What are the biggest threats to Bitcoin?
Key threats include persistent regulatory crackdowns in major economies, a failure to achieve broader adoption beyond its current user base, potential technical flaws or security vulnerabilities, competition from other cryptocurrencies or government digital currencies, and the inherent risks associated with a still-nascent asset class.
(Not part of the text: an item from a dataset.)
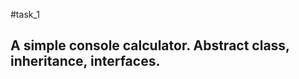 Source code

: #task_1

A simple console calculator. Abstract class, inheritance, interfaces.
---------------------------------------------------------------------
How can I securely store Bitcoin?
Bitcoin can be stored securely using various methods. These include hardware wallets (dedicated physical devices), software wallets (applications on your computer or phone), and for larger amounts, institutional-grade custodial services. Security best practices involve safeguarding private keys, using strong passwords, and enabling two-factor authentication where available.
Conclusion
Bitcoin is a new monetary asset on a rising adoption curve. Although not yet widely accepted, Bitcoin has significant potential to serve as a future store of value based on its inherent features.
Because the emergence of a new monetary asset is not a common event, Bitcoin is likely to challenge our conventional intuition, provoking (understandable) controversy in the investment world.
This controversy, of course, also represents opportunity. We believe Bitcoin offers attractive returns for patient, long-term investors willing to spend the time to truly understand it, albeit with considerable risk. We hope this article provides a good starting point for that journey.